*STORED DATA*:
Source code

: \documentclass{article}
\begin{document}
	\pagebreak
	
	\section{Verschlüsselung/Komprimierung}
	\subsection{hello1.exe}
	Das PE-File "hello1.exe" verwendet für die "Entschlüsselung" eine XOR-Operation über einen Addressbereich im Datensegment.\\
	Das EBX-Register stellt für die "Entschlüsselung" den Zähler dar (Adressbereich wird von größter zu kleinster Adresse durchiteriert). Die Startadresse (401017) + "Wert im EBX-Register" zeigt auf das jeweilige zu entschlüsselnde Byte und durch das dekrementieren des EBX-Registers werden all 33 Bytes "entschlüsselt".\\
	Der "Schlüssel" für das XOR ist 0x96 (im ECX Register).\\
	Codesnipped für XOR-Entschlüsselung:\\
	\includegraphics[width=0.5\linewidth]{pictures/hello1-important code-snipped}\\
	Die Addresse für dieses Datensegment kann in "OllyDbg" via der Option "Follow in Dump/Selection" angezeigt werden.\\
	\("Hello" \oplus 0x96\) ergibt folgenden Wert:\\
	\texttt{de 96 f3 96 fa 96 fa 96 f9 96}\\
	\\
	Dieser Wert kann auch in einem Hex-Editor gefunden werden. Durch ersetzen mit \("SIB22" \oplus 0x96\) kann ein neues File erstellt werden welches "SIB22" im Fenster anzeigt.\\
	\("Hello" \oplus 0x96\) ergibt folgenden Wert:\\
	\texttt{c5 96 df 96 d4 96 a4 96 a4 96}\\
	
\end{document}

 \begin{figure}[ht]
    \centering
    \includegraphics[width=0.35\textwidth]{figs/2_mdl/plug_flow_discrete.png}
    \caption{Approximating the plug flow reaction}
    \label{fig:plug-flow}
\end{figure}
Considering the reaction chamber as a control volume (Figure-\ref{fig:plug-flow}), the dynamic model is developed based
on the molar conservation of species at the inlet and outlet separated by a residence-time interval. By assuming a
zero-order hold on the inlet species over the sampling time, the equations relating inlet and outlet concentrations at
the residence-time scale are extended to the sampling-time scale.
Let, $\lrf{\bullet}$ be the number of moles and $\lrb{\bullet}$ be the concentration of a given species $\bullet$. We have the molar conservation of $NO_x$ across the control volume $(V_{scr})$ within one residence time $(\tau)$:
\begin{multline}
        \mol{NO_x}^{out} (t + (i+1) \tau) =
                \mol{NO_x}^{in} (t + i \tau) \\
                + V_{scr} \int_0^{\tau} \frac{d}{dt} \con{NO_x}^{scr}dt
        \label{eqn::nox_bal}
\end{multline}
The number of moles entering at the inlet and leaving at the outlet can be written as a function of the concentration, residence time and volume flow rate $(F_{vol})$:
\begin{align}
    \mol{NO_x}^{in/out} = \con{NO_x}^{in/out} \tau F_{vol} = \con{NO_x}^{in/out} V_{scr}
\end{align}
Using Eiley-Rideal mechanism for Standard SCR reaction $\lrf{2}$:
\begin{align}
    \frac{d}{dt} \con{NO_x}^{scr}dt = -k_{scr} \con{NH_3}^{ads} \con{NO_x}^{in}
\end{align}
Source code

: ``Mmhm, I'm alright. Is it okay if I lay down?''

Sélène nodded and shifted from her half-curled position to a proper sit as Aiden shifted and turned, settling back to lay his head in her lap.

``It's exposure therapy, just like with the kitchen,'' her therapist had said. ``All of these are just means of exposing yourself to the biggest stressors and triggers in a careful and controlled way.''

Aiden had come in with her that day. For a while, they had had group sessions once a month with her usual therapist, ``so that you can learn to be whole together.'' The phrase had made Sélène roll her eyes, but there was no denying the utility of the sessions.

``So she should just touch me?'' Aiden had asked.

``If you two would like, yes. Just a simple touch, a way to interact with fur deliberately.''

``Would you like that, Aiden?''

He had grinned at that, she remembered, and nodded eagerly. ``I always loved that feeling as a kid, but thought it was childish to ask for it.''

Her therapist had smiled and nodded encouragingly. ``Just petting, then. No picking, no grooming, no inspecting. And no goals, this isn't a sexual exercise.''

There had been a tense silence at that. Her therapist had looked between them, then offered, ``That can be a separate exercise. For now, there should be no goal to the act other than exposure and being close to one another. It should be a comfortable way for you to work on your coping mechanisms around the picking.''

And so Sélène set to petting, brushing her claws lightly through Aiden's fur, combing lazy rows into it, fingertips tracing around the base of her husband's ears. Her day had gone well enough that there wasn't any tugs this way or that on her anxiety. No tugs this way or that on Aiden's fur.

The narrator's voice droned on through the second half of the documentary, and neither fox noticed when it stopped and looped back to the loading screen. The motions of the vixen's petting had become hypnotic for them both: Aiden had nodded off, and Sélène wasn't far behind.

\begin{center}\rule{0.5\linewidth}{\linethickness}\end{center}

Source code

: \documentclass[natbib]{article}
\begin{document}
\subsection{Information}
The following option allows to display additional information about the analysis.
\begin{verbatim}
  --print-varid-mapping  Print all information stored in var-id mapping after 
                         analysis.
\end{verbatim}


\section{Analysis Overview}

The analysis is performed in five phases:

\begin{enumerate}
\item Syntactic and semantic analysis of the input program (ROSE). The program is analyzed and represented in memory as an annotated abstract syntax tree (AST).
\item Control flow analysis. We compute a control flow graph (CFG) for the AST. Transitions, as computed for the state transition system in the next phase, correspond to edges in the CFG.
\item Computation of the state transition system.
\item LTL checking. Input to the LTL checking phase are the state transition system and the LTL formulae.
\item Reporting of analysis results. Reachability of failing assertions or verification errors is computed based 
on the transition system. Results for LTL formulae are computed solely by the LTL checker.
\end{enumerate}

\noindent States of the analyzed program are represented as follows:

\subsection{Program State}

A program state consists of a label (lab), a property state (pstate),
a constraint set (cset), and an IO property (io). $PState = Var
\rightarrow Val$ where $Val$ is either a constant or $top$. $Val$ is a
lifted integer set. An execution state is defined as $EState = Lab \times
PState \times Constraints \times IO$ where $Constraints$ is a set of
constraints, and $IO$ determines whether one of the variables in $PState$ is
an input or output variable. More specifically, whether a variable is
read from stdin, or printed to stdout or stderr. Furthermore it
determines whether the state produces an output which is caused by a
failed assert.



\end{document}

*EXERCISE*: Repeat each record verbatim.

*TASK SOLUTION*:
Source code

: \documentclass{article}
\begin{document}
	\pagebreak
	
	\section{Verschlüsselung/Komprimierung}
	\subsection{hello1.exe}
	Das PE-File "hello1.exe" verwendet für die "Entschlüsselung" eine XOR-Operation über einen Addressbereich im Datensegment.\\
	Das EBX-Register stellt für die "Entschlüsselung" den Zähler dar (Adressbereich wird von größter zu kleinster Adresse durchiteriert). Die Startadresse (401017) + "Wert im EBX-Register" zeigt auf das jeweilige zu entschlüsselnde Byte und durch das dekrementieren des EBX-Registers werden all 33 Bytes "entschlüsselt".\\
	Der "Schlüssel" für das XOR ist 0x96 (im ECX Register).\\
	Codesnipped für XOR-Entschlüsselung:\\
	\includegraphics[width=0.5\linewidth]{pictures/hello1-important code-snipped}\\
	Die Addresse für dieses Datensegment kann in "OllyDbg" via der Option "Follow in Dump/Selection" angezeigt werden.\\
	\("Hello" \oplus 0x96\) ergibt folgenden Wert:\\
	\texttt{de 96 f3 96 fa 96 fa 96 f9 96}\\
	\\
	Dieser Wert kann auch in einem Hex-Editor gefunden werden. Durch ersetzen mit \("SIB22" \oplus 0x96\) kann ein neues File erstellt werden welches "SIB22" im Fenster anzeigt.\\
	\("Hello" \oplus 0x96\) ergibt folgenden Wert:\\
	\texttt{c5 96 df 96 d4 96 a4 96 a4 96}\\
	
\end{document}

 \begin{figure}[ht]
    \centering
    \includegraphics[width=0.35\textwidth]{figs/2_mdl/plug_flow_discrete.png}
    \caption{Approximating the plug flow reaction}
    \label{fig:plug-flow}
\end{figure}
Considering the reaction chamber as a control volume (Figure-\ref{fig:plug-flow}), the dynamic model is developed based
on the molar conservation of species at the inlet and outlet separated by a residence-time interval. By assuming a
zero-order hold on the inlet species over the sampling time, the equations relating inlet and outlet concentrations at
the residence-time scale are extended to the sampling-time scale.
Let, $\lrf{\bullet}$ be the number of moles and $\lrb{\bullet}$ be the concentration of a given species $\bullet$. We have the molar conservation of $NO_x$ across the control volume $(V_{scr})$ within one residence time $(\tau)$:
\begin{multline}
        \mol{NO_x}^{out} (t + (i+1) \tau) =
                \mol{NO_x}^{in} (t + i \tau) \\
                + V_{scr} \int_0^{\tau} \frac{d}{dt} \con{NO_x}^{scr}dt
        \label{eqn::nox_bal}
\end{multline}
The number of moles entering at the inlet and leaving at the outlet can be written as a function of the concentration, residence time and volume flow rate $(F_{vol})$:
\begin{align}
    \mol{NO_x}^{in/out} = \con{NO_x}^{in/out} \tau F_{vol} = \con{NO_x}^{in/out} V_{scr}
\end{align}
Using Eiley-Rideal mechanism for Standard SCR reaction $\lrf{2}$:
\begin{align}
    \frac{d}{dt} \con{NO_x}^{scr}dt = -k_{scr} \con{NH_3}^{ads} \con{NO_x}^{in}
\end{align}
Source code

: ``Mmhm, I'm alright. Is it okay if I lay down?''

Sélène nodded and shifted from her half-curled position to a proper sit as Aiden shifted and turned, settling back to lay his head in her lap.

``It's exposure therapy, just like with the kitchen,'' her therapist had said. ``All of these are just means of exposing yourself to the biggest stressors and triggers in a careful and controlled way.''

Aiden had come in with her that day. For a while, they had had group sessions once a month with her usual therapist, ``so that you can learn to be whole together.'' The phrase had made Sélène roll her eyes, but there was no denying the utility of the sessions.

``So she should just touch me?'' Aiden had asked.

``If you two would like, yes. Just a simple touch, a way to interact with fur deliberately.''

``Would you like that, Aiden?''

He had grinned at that, she remembered, and nodded eagerly. ``I always loved that feeling as a kid, but thought it was childish to ask for it.''

Her therapist had smiled and nodded encouragingly. ``Just petting, then. No picking, no grooming, no inspecting. And no goals, this isn't a sexual exercise.''

There had been a tense silence at that. Her therapist had looked between them, then offered, ``That can be a separate exercise. For now, there should be no goal to the act other than exposure and being close to one another. It should be a comfortable way for you to work on your coping mechanisms around the picking.''

And so Sélène set to petting, brushing her claws lightly through Aiden's fur, combing lazy rows into it, fingertips tracing around the base of her husband's ears. Her day had gone well enough that there wasn't any tugs this way or that on her anxiety. No tugs this way or that on Aiden's fur.

The narrator's voice droned on through the second half of the documentary, and neither fox noticed when it stopped and looped back to the loading screen. The motions of the vixen's petting had become hypnotic for them both: Aiden had nodded off, and Sélène wasn't far behind.

\begin{center}\rule{0.5\linewidth}{\linethickness}\end{center}

Source code

: \documentclass[natbib]{article}
\begin{document}
\subsection{Information}
The following option allows to display additional information about the analysis.
\begin{verbatim}
  --print-varid-mapping  Print all information stored in var-id mapping after 
                         analysis.
\end{verbatim}


\section{Analysis Overview}

The analysis is performed in five phases:

\begin{enumerate}
\item Syntactic and semantic analysis of the input program (ROSE). The program is analyzed and represented in memory as an annotated abstract syntax tree (AST).
\item Control flow analysis. We compute a control flow graph (CFG) for the AST. Transitions, as computed for the state transition system in the next phase, correspond to edges in the CFG.
\item Computation of the state transition system.
\item LTL checking. Input to the LTL checking phase are the state transition system and the LTL formulae.
\item Reporting of analysis results. Reachability of failing assertions or verification errors is computed based 
on the transition system. Results for LTL formulae are computed solely by the LTL checker.
\end{enumerate}

\noindent States of the analyzed program are represented as follows:

\subsection{Program State}

A program state consists of a label (lab), a property state (pstate),
a constraint set (cset), and an IO property (io). $PState = Var
\rightarrow Val$ where $Val$ is either a constant or $top$. $Val$ is a
lifted integer set. An execution state is defined as $EState = Lab \times
PState \times Constraints \times IO$ where $Constraints$ is a set of
constraints, and $IO$ determines whether one of the variables in $PState$ is
an input or output variable. More specifically, whether a variable is
read from stdin, or printed to stdout or stderr. Furthermore it
determines whether the state produces an output which is caused by a
failed assert.



\end{document}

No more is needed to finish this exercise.